(Source texts of formatted documents)
= = = = = = =

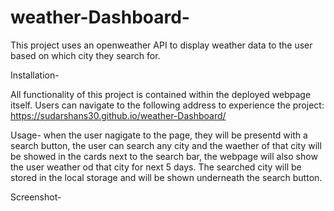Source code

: # weather-Dashboard-

This project uses an openweather API to display weather data to the user based on which city they search for.


Installation-  


All functionality of this project is contained within the deployed webpage itself. Users can navigate to the following address to experience the project: 
https://sudarshans30.github.io/weather-Dashboard/


Usage- 
when the user nagigate to the page, they will be presentd with a search button, the user can search any city and the waether of that city will be showed in the cards next to the search bar, the webpage will also show the user weather od that city for next 5 days. The searched city will be stored in the local storage and will be shown underneath the search button.

Screenshot-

= = = = = = =

**What to work on**
All that is wanted is the lines from the one containing "This project uses" through the last line of the records, restated word for word.

**Answer box**
This project uses an openweather API to display weather data to the user based on which city they search for.


Installation-  


All functionality of this project is contained within the deployed webpage itself. Users can navigate to the following address to experience the project: 
https://sudarshans30.github.io/weather-Dashboard/


Usage- 
when the user nagigate to the page, they will be presentd with a search button, the user can search any city and the waether of that city will be showed in the cards next to the search bar, the webpage will also show the user weather od that city for next 5 days. The searched city will be stored in the local storage and will be shown underneath the search button.

Screenshot-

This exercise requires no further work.